Les élèves de première vont tester le nouveau bac

C’est l’année de tous les changements pour les lycéens de première qui vont expérimenter la nouvelle version du bac. Si la réforme passe très mal en Métropole, les acteurs de l’enseignement calédonien semblent particulièrement sereins. Tout comme les syndicats qui restent, malgré tout, vigilants.

Il n’y a pas d’autre terme, la France essuie les plâtres. La réforme du bac, qui concerne les filières générales et technologiques, a été mise en place à la rentrée de septembre dernier en Métropole. Compte tenu du décalage de calendrier, elle n’est appliquée que maintenant en Nouvelle- Calédonie, ce qui permet aux acteurs de l’enseignement de prendre un peu de recul. Un recul nécessaire au vu du chaos qui règne actuellement dans les établissements métropolitains.
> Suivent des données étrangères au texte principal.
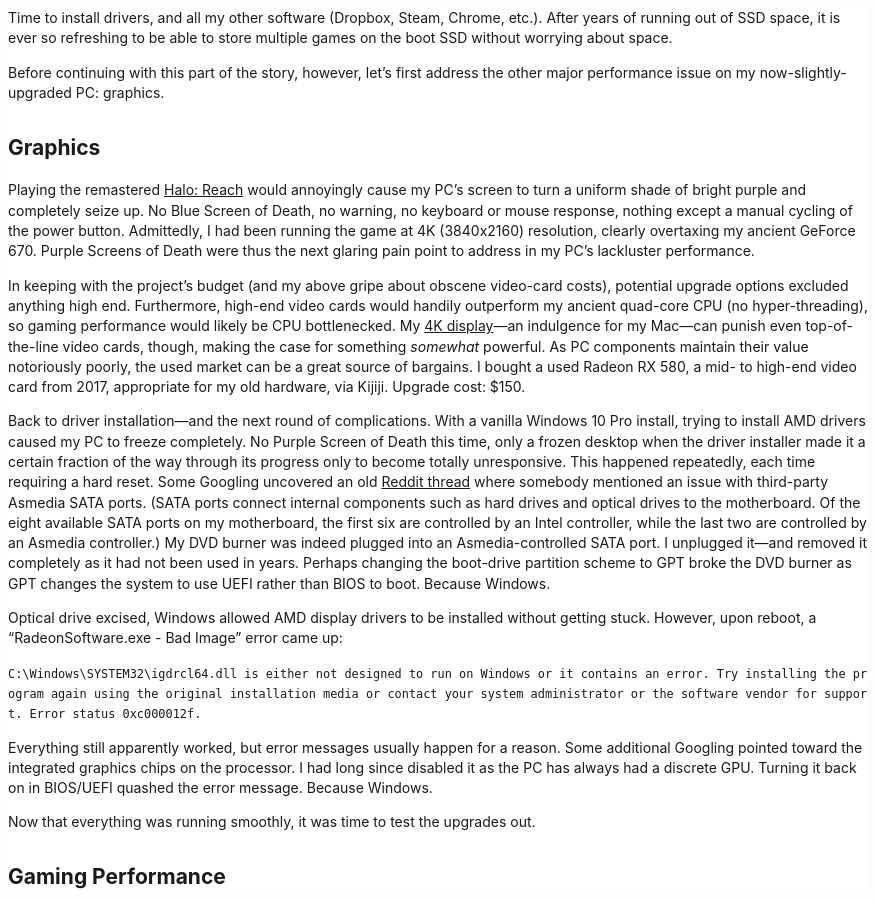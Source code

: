 Time to install drivers, and all my other software (Dropbox, Steam, Chrome, etc.). After years of running out of SSD space, it is ever so refreshing to be able to store multiple games on the boot SSD without worrying about space.

Before continuing with this part of the story, however, let’s first address the other major performance issue on my now-slightly-upgraded PC: graphics.

## Graphics

Playing the remastered [Halo: Reach](https://store.steampowered.com/app/1064220/Halo_Reach/) would annoyingly cause my PC’s screen to turn a uniform shade of bright purple and completely seize up. No Blue Screen of Death, no warning, no keyboard or mouse response, nothing except a manual cycling of the power button. Admittedly, I had been running the game at 4K (3840x2160) resolution, clearly overtaxing my ancient GeForce 670. Purple Screens of Death were thus the next glaring pain point to address in my PC’s lackluster performance.

In keeping with the project’s budget (and my above gripe about obscene video-card costs), potential upgrade options excluded anything high end. Furthermore, high-end video cards would handily outperform my ancient quad-core CPU (no hyper-threading), so gaming performance would likely be CPU bottlenecked. My [4K display](/journal/the-upgrade-to-4k)—an indulgence for my Mac—can punish even top-of-the-line video cards, though, making the case for something _somewhat_ powerful. As PC components maintain their value notoriously poorly, the used market can be a great source of bargains. I bought a used Radeon RX 580, a mid- to high-end video card from 2017, appropriate for my old hardware, via Kijiji. Upgrade cost: $150.

Back to driver installation—and the next round of complications. With a vanilla Windows 10 Pro install, trying to install AMD drivers caused my PC to freeze completely. No Purple Screen of Death this time, only a frozen desktop when the driver installer made it a certain fraction of the way through its progress only to become totally unresponsive. This happened repeatedly, each time requiring a hard reset. Some Googling uncovered an old [Reddit thread](https://www.reddit.com/r/AMDHelp/comments/7l046z/radeon_driver_install_causes_windows_10_x64_to/) where somebody mentioned an issue with third-party Asmedia SATA ports. (SATA ports connect internal components such as hard drives and optical drives to the motherboard. Of the eight available SATA ports on my motherboard, the first six are controlled by an Intel controller, while the last two are controlled by an Asmedia controller.) My DVD burner was indeed plugged into an Asmedia-controlled SATA port. I unplugged it—and removed it completely as it had not been used in years. Perhaps changing the boot-drive partition scheme to GPT broke the DVD burner as GPT changes the system to use UEFI rather than BIOS to boot. Because Windows.

Optical drive excised, Windows allowed AMD display drivers to be installed without getting stuck. However, upon reboot, a “RadeonSoftware.exe - Bad Image” error came up:

```
C:\Windows\SYSTEM32\igdrcl64.dll is either not designed to run on Windows or it contains an error. Try installing the program again using the original installation media or contact your system administrator or the software vendor for support. Error status 0xc000012f.
```

Everything still apparently worked, but error messages usually happen for a reason. Some additional Googling pointed toward the integrated graphics chips on the processor. I had long since disabled it as the PC has always had a discrete GPU. Turning it back on in BIOS/UEFI quashed the error message. Because Windows.

Now that everything was running smoothly, it was time to test the upgrades out.

## Gaming Performance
Officiellement, le ministre de l’Éducation nationale martèle que « 85 % des établissements ne rencontrent aucun problème », mais la presse locale relaie quotidiennement des actes de mécontentement. La contestation s’est enflammée au retour des vacances de Noël quand la quasi-totalité des syndicats a demandé l’annulation des épreuves de contrôle continu dites « E3C ».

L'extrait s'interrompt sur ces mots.